* **Material provided**

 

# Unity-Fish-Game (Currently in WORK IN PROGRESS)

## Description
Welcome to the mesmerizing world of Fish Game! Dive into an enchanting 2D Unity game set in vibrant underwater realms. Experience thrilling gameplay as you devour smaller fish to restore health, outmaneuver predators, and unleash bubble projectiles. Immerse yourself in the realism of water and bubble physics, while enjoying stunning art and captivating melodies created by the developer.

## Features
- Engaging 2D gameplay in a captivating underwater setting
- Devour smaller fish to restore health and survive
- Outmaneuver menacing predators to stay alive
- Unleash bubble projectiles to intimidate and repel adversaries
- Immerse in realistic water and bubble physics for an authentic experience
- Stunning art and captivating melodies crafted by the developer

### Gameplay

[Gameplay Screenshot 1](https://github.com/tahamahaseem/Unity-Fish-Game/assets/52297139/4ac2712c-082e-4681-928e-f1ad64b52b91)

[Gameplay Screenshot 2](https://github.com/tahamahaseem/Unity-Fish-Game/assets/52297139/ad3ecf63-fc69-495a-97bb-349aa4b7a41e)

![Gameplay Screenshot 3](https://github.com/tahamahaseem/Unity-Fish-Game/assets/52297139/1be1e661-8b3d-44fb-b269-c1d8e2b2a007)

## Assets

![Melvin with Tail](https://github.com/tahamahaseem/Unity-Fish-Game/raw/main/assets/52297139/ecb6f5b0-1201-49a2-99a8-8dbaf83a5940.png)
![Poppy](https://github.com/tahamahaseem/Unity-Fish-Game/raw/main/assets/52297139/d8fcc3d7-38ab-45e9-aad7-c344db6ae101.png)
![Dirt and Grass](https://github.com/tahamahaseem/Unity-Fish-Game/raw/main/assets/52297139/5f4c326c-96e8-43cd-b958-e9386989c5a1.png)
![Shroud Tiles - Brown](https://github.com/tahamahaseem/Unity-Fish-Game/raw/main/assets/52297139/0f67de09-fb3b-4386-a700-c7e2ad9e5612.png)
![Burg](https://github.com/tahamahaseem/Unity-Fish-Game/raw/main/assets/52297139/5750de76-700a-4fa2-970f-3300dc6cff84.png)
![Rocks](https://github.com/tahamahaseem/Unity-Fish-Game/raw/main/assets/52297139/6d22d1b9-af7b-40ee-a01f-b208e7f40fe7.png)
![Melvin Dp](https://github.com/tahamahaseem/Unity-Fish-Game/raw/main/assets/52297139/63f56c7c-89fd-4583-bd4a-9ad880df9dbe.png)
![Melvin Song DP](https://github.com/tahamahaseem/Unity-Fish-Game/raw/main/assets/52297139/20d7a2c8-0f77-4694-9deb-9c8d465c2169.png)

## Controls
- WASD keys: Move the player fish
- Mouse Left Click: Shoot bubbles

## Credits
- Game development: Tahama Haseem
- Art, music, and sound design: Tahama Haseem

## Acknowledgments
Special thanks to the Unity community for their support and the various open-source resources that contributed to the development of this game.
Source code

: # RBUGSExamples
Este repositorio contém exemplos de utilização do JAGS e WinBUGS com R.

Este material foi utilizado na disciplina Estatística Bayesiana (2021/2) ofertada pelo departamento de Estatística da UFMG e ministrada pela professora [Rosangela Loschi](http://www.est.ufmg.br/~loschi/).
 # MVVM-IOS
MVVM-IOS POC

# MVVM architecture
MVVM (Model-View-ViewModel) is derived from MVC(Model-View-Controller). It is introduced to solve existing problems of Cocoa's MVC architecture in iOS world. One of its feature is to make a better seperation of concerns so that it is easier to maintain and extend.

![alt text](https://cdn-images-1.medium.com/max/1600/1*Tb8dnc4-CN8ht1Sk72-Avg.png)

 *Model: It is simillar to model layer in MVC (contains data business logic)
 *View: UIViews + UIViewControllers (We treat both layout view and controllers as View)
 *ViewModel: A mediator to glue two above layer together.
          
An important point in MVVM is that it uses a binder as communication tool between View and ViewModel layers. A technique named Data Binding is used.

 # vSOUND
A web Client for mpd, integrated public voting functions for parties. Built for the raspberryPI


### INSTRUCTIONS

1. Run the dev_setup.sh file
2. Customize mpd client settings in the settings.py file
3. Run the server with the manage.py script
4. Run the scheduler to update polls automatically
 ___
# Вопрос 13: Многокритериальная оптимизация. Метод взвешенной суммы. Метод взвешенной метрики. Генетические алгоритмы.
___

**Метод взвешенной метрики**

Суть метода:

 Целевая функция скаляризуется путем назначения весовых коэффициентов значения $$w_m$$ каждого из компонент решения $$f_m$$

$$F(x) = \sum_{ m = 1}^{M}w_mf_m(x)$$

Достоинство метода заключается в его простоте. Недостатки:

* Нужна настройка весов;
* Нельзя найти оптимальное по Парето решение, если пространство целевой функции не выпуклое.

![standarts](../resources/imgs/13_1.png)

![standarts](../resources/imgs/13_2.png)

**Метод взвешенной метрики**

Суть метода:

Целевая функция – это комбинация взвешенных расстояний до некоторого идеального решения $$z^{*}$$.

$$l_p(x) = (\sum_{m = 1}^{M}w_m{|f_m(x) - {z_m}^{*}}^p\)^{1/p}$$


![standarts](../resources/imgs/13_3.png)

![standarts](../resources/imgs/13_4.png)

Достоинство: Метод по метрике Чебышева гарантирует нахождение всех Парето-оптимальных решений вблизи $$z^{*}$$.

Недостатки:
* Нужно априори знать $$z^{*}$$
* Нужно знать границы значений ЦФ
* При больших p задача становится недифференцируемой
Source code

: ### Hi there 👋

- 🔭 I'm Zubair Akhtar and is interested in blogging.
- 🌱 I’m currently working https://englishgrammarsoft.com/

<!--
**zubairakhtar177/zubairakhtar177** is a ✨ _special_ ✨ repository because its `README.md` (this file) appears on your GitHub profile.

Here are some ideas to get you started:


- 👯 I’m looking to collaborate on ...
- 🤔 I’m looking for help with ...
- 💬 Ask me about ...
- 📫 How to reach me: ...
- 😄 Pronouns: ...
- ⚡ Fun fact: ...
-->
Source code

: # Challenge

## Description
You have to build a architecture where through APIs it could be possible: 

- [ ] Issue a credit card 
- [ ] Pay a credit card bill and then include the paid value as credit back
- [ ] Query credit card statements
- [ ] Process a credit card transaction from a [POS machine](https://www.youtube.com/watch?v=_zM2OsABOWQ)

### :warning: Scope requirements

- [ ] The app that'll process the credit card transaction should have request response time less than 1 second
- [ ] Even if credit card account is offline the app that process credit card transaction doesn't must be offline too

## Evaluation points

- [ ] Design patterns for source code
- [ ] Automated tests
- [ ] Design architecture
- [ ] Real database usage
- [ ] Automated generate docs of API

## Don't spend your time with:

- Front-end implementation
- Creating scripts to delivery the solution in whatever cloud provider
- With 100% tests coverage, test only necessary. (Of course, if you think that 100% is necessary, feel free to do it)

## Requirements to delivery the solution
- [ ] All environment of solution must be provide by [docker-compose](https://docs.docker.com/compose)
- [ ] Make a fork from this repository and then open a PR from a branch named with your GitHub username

* **Exercise directions**
For the material above, produce a word-for-word copy.

* **Solution**
# Unity-Fish-Game (Currently in WORK IN PROGRESS)

## Description
Welcome to the mesmerizing world of Fish Game! Dive into an enchanting 2D Unity game set in vibrant underwater realms. Experience thrilling gameplay as you devour smaller fish to restore health, outmaneuver predators, and unleash bubble projectiles. Immerse yourself in the realism of water and bubble physics, while enjoying stunning art and captivating melodies created by the developer.

## Features
- Engaging 2D gameplay in a captivating underwater setting
- Devour smaller fish to restore health and survive
- Outmaneuver menacing predators to stay alive
- Unleash bubble projectiles to intimidate and repel adversaries
- Immerse in realistic water and bubble physics for an authentic experience
- Stunning art and captivating melodies crafted by the developer

### Gameplay

[Gameplay Screenshot 1](https://github.com/tahamahaseem/Unity-Fish-Game/assets/52297139/4ac2712c-082e-4681-928e-f1ad64b52b91)

[Gameplay Screenshot 2](https://github.com/tahamahaseem/Unity-Fish-Game/assets/52297139/ad3ecf63-fc69-495a-97bb-349aa4b7a41e)

![Gameplay Screenshot 3](https://github.com/tahamahaseem/Unity-Fish-Game/assets/52297139/1be1e661-8b3d-44fb-b269-c1d8e2b2a007)

## Assets

![Melvin with Tail](https://github.com/tahamahaseem/Unity-Fish-Game/raw/main/assets/52297139/ecb6f5b0-1201-49a2-99a8-8dbaf83a5940.png)
![Poppy](https://github.com/tahamahaseem/Unity-Fish-Game/raw/main/assets/52297139/d8fcc3d7-38ab-45e9-aad7-c344db6ae101.png)
![Dirt and Grass](https://github.com/tahamahaseem/Unity-Fish-Game/raw/main/assets/52297139/5f4c326c-96e8-43cd-b958-e9386989c5a1.png)
![Shroud Tiles - Brown](https://github.com/tahamahaseem/Unity-Fish-Game/raw/main/assets/52297139/0f67de09-fb3b-4386-a700-c7e2ad9e5612.png)
![Burg](https://github.com/tahamahaseem/Unity-Fish-Game/raw/main/assets/52297139/5750de76-700a-4fa2-970f-3300dc6cff84.png)
![Rocks](https://github.com/tahamahaseem/Unity-Fish-Game/raw/main/assets/52297139/6d22d1b9-af7b-40ee-a01f-b208e7f40fe7.png)
![Melvin Dp](https://github.com/tahamahaseem/Unity-Fish-Game/raw/main/assets/52297139/63f56c7c-89fd-4583-bd4a-9ad880df9dbe.png)
![Melvin Song DP](https://github.com/tahamahaseem/Unity-Fish-Game/raw/main/assets/52297139/20d7a2c8-0f77-4694-9deb-9c8d465c2169.png)

## Controls
- WASD keys: Move the player fish
- Mouse Left Click: Shoot bubbles

## Credits
- Game development: Tahama Haseem
- Art, music, and sound design: Tahama Haseem

## Acknowledgments
Special thanks to the Unity community for their support and the various open-source resources that contributed to the development of this game.
Source code

: # RBUGSExamples
Este repositorio contém exemplos de utilização do JAGS e WinBUGS com R.

Este material foi utilizado na disciplina Estatística Bayesiana (2021/2) ofertada pelo departamento de Estatística da UFMG e ministrada pela professora [Rosangela Loschi](http://www.est.ufmg.br/~loschi/).
 # MVVM-IOS
MVVM-IOS POC

# MVVM architecture
MVVM (Model-View-ViewModel) is derived from MVC(Model-View-Controller). It is introduced to solve existing problems of Cocoa's MVC architecture in iOS world. One of its feature is to make a better seperation of concerns so that it is easier to maintain and extend.

![alt text](https://cdn-images-1.medium.com/max/1600/1*Tb8dnc4-CN8ht1Sk72-Avg.png)

 *Model: It is simillar to model layer in MVC (contains data business logic)
 *View: UIViews + UIViewControllers (We treat both layout view and controllers as View)
 *ViewModel: A mediator to glue two above layer together.
          
An important point in MVVM is that it uses a binder as communication tool between View and ViewModel layers. A technique named Data Binding is used.

 # vSOUND
A web Client for mpd, integrated public voting functions for parties. Built for the raspberryPI


### INSTRUCTIONS

1. Run the dev_setup.sh file
2. Customize mpd client settings in the settings.py file
3. Run the server with the manage.py script
4. Run the scheduler to update polls automatically
 ___
# Вопрос 13: Многокритериальная оптимизация. Метод взвешенной суммы. Метод взвешенной метрики. Генетические алгоритмы.
___

**Метод взвешенной метрики**

Суть метода:

 Целевая функция скаляризуется путем назначения весовых коэффициентов значения $$w_m$$ каждого из компонент решения $$f_m$$

$$F(x) = \sum_{ m = 1}^{M}w_mf_m(x)$$

Достоинство метода заключается в его простоте. Недостатки:

* Нужна настройка весов;
* Нельзя найти оптимальное по Парето решение, если пространство целевой функции не выпуклое.

![standarts](../resources/imgs/13_1.png)

![standarts](../resources/imgs/13_2.png)

**Метод взвешенной метрики**

Суть метода:

Целевая функция – это комбинация взвешенных расстояний до некоторого идеального решения $$z^{*}$$.

$$l_p(x) = (\sum_{m = 1}^{M}w_m{|f_m(x) - {z_m}^{*}}^p\)^{1/p}$$


![standarts](../resources/imgs/13_3.png)

![standarts](../resources/imgs/13_4.png)

Достоинство: Метод по метрике Чебышева гарантирует нахождение всех Парето-оптимальных решений вблизи $$z^{*}$$.

Недостатки:
* Нужно априори знать $$z^{*}$$
* Нужно знать границы значений ЦФ
* При больших p задача становится недифференцируемой
Source code

: ### Hi there 👋

- 🔭 I'm Zubair Akhtar and is interested in blogging.
- 🌱 I’m currently working https://englishgrammarsoft.com/

<!--
**zubairakhtar177/zubairakhtar177** is a ✨ _special_ ✨ repository because its `README.md` (this file) appears on your GitHub profile.

Here are some ideas to get you started:


- 👯 I’m looking to collaborate on ...
- 🤔 I’m looking for help with ...
- 💬 Ask me about ...
- 📫 How to reach me: ...
- 😄 Pronouns: ...
- ⚡ Fun fact: ...
-->
Source code

: # Challenge

## Description
You have to build a architecture where through APIs it could be possible: 

- [ ] Issue a credit card 
- [ ] Pay a credit card bill and then include the paid value as credit back
- [ ] Query credit card statements
- [ ] Process a credit card transaction from a [POS machine](https://www.youtube.com/watch?v=_zM2OsABOWQ)

### :warning: Scope requirements

- [ ] The app that'll process the credit card transaction should have request response time less than 1 second
- [ ] Even if credit card account is offline the app that process credit card transaction doesn't must be offline too

## Evaluation points

- [ ] Design patterns for source code
- [ ] Automated tests
- [ ] Design architecture
- [ ] Real database usage
- [ ] Automated generate docs of API

## Don't spend your time with:

- Front-end implementation
- Creating scripts to delivery the solution in whatever cloud provider
- With 100% tests coverage, test only necessary. (Of course, if you think that 100% is necessary, feel free to do it)

## Requirements to delivery the solution
- [ ] All environment of solution must be provide by [docker-compose](https://docs.docker.com/compose)
- [ ] Make a fork from this repository and then open a PR from a branch named with your GitHub username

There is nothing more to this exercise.